## [Problem details]
Your job is to return every line in the data holding the string "want".
______
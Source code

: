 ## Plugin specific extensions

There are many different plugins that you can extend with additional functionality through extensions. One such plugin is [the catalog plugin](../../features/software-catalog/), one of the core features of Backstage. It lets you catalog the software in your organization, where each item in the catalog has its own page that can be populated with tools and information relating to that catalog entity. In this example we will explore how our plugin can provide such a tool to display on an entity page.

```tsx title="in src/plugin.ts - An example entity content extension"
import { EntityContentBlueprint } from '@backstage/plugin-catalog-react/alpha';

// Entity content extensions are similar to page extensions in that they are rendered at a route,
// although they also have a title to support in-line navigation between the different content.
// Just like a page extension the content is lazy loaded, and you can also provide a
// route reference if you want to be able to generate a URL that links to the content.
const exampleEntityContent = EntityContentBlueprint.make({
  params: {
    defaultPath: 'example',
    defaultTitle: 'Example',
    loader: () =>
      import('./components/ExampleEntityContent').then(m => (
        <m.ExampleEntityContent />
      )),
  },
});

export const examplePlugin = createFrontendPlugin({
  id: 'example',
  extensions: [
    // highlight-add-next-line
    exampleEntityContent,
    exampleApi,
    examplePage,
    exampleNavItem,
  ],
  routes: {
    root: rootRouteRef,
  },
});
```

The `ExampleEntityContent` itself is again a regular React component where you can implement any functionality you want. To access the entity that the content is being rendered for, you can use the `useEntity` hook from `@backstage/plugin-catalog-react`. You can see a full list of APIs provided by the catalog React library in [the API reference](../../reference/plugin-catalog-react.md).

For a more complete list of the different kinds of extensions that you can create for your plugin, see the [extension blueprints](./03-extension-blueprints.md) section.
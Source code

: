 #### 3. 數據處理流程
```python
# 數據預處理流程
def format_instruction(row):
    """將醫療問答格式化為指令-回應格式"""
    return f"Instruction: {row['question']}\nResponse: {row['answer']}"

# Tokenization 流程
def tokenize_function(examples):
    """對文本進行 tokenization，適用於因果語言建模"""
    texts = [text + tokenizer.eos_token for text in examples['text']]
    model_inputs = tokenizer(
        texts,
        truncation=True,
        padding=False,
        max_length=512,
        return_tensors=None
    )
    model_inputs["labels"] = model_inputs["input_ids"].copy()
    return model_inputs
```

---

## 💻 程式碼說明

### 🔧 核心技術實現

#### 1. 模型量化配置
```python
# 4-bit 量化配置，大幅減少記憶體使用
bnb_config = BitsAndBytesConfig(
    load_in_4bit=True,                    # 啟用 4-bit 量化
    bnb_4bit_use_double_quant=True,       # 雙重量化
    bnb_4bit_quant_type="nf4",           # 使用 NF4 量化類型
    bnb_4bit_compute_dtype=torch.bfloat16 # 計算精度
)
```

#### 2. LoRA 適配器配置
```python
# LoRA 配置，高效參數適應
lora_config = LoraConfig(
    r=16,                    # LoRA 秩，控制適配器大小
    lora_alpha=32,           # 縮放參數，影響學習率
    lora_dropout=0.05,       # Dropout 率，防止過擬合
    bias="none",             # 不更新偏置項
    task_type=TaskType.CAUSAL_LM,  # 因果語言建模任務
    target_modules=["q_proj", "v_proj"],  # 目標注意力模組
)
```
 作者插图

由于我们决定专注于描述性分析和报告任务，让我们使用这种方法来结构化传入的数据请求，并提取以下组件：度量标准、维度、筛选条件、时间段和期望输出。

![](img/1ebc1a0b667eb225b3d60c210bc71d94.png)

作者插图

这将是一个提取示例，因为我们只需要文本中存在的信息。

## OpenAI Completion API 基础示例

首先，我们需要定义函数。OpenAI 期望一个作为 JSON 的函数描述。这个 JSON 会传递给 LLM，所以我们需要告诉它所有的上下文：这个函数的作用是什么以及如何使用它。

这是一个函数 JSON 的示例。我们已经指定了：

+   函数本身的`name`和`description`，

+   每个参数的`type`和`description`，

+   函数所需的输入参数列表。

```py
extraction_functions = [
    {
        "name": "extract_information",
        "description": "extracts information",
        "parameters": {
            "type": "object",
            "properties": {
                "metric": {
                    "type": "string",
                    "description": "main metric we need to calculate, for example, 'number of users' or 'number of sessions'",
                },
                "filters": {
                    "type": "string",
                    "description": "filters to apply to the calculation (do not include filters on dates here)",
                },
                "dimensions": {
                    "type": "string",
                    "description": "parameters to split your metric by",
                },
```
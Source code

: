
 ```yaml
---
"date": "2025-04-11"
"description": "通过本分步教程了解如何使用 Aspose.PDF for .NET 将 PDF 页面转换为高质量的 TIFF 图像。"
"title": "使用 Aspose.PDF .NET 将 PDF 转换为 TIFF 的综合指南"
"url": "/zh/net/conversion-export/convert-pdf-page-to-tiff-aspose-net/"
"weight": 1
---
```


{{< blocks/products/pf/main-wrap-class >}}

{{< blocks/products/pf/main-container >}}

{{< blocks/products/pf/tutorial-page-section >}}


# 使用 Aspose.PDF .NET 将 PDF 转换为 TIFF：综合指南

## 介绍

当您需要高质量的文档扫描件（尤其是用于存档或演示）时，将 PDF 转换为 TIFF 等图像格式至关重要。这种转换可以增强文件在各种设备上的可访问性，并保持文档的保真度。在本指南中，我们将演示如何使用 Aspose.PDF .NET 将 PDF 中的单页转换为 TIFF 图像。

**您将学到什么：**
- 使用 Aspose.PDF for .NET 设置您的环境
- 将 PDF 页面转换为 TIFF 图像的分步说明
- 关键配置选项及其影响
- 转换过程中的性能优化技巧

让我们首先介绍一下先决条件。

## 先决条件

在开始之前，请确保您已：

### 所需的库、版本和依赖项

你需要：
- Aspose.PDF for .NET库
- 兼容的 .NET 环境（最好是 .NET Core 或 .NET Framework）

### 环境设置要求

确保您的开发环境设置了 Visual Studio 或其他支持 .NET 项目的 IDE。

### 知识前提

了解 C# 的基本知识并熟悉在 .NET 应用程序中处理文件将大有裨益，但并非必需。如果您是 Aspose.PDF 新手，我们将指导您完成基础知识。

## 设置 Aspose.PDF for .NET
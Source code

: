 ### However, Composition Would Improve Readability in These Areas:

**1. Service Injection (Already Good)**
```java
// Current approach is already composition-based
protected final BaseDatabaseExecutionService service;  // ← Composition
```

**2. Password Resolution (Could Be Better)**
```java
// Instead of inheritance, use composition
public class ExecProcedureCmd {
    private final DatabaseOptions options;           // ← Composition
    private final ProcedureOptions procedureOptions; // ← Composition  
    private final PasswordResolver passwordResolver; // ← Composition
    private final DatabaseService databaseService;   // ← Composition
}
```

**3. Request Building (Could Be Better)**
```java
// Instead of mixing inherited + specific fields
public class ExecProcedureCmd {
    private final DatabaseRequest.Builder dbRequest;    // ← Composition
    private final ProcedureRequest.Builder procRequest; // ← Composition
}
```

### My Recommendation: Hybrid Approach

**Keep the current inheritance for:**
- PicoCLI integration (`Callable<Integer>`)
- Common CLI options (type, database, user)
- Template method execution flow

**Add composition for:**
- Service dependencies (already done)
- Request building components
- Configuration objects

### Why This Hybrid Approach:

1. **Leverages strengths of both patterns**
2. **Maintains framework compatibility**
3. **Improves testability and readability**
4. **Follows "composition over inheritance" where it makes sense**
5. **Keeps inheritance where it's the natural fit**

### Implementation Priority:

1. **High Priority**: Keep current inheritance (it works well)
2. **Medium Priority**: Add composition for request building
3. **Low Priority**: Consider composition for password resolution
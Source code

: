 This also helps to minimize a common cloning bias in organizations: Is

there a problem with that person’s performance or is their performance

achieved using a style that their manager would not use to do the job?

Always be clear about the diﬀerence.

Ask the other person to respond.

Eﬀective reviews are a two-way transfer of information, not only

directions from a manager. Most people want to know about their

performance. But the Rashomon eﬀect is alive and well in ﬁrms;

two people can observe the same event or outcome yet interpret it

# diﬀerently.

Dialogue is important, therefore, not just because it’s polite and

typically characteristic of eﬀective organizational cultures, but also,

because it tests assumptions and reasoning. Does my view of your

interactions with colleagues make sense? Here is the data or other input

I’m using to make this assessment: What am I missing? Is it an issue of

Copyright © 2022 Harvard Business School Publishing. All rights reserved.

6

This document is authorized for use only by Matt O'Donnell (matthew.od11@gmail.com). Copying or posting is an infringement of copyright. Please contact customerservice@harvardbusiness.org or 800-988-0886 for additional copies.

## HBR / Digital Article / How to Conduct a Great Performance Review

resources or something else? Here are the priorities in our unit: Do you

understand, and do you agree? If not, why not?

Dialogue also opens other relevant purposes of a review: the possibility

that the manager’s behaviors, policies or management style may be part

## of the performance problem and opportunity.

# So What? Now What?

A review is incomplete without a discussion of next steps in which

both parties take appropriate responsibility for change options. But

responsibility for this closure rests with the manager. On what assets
______
## [Answer section]
// route reference if you want to be able to generate a URL that links to the content.
The `ExampleEntityContent` itself is again a regular React component where you can implement any functionality you want. To access the entity that the content is being rendered for, you can use the `useEntity` hook from `@backstage/plugin-catalog-react`. You can see a full list of APIs provided by the catalog React library in [the API reference](../../reference/plugin-catalog-react.md).
directions from a manager. Most people want to know about their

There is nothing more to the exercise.